=== TASK TO COMPLETE ===
Report each line of the entries that includes "title" by copying it.

=== DATA PROVIDED ===
::::::::::
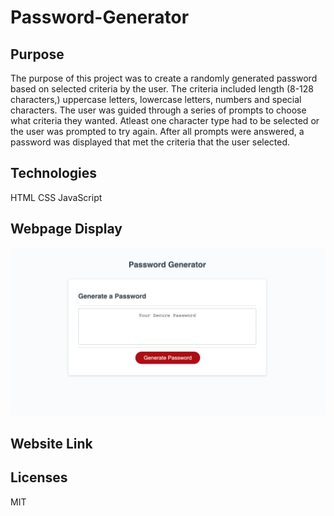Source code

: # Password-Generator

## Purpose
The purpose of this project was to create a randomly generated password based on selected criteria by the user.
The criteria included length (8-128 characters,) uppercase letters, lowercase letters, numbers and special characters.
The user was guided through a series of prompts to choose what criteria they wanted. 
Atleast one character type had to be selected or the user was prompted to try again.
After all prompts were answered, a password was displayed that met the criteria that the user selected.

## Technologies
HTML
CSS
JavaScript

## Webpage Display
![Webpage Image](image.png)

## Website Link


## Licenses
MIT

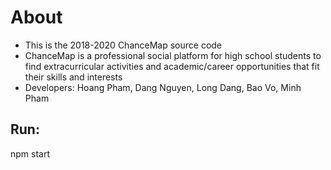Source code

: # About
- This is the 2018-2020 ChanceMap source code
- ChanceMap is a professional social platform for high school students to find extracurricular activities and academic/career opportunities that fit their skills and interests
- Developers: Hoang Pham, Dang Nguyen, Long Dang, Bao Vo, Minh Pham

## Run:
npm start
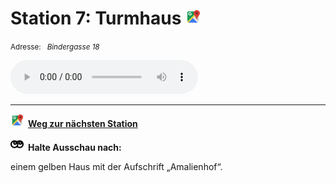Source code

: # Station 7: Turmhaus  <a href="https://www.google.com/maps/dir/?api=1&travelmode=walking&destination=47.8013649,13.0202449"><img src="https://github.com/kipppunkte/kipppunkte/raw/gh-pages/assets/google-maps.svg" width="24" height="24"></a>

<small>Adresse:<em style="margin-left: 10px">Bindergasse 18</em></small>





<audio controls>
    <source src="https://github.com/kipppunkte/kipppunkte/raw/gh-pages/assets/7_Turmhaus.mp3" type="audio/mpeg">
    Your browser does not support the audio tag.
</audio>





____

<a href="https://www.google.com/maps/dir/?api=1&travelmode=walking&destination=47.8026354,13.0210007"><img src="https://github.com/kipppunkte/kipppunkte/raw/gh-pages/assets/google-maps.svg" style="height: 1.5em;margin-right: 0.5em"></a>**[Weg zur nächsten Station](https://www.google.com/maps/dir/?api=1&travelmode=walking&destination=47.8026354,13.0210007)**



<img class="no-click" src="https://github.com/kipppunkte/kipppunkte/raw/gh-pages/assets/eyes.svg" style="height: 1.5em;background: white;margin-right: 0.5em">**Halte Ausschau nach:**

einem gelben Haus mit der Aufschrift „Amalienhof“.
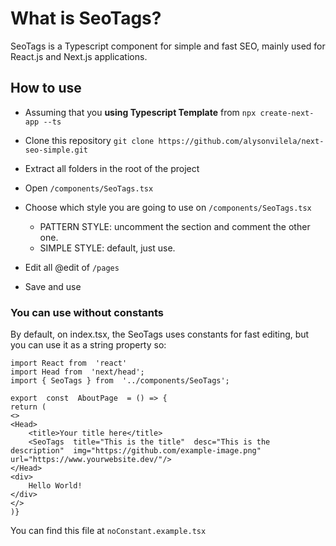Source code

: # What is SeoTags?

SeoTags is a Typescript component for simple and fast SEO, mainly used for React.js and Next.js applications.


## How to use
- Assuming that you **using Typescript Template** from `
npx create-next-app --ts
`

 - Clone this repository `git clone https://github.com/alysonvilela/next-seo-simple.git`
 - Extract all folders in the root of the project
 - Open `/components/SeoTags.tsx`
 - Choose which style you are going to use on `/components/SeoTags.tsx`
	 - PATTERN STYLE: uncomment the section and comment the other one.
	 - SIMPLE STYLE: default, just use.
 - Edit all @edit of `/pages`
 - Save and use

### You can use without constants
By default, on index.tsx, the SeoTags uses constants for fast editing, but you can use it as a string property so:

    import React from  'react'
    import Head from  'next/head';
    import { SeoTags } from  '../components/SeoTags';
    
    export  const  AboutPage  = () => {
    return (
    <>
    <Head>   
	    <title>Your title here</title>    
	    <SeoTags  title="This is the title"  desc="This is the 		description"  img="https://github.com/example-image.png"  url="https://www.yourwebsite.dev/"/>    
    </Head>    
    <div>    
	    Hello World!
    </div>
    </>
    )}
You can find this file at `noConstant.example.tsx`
::::::::::
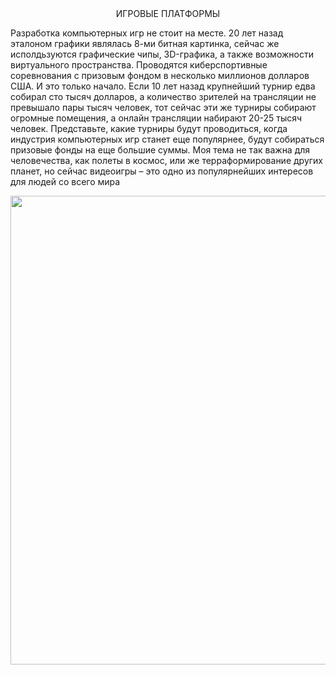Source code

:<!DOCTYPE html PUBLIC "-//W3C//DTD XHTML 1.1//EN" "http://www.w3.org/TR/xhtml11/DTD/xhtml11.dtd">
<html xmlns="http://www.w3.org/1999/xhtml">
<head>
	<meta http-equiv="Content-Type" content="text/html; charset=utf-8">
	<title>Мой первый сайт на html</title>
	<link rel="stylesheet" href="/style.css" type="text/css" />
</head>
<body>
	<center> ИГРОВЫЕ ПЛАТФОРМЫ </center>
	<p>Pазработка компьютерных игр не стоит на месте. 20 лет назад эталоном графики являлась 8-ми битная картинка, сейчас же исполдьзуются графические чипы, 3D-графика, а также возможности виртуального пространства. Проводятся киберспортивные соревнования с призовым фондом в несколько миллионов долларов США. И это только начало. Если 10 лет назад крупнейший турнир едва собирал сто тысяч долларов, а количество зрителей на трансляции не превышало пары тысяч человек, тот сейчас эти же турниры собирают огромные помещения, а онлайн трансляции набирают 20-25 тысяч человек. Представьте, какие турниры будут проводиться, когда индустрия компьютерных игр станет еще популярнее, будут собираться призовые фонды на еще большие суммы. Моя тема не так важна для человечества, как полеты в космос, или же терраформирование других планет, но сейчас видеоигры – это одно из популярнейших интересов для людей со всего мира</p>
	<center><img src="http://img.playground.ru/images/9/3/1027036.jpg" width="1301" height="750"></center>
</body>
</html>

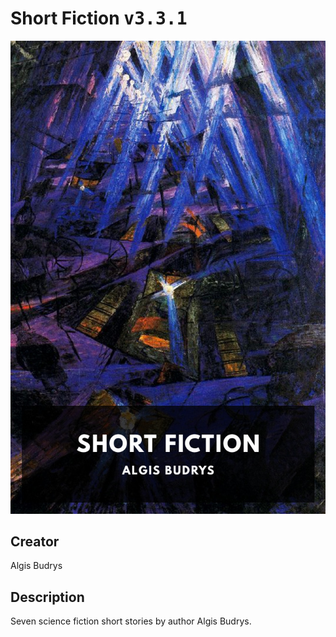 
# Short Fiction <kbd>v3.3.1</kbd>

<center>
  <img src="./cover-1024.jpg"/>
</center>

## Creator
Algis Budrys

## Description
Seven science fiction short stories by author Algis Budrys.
::::::::::
=== COMPLETED EXERCISE ===
	    <title>Your title here</title>    
	    <SeoTags  title="This is the title"  desc="This is the 		description"  img="https://github.com/example-image.png"  url="https://www.yourwebsite.dev/"/>    
	<title>Мой первый сайт на html</title>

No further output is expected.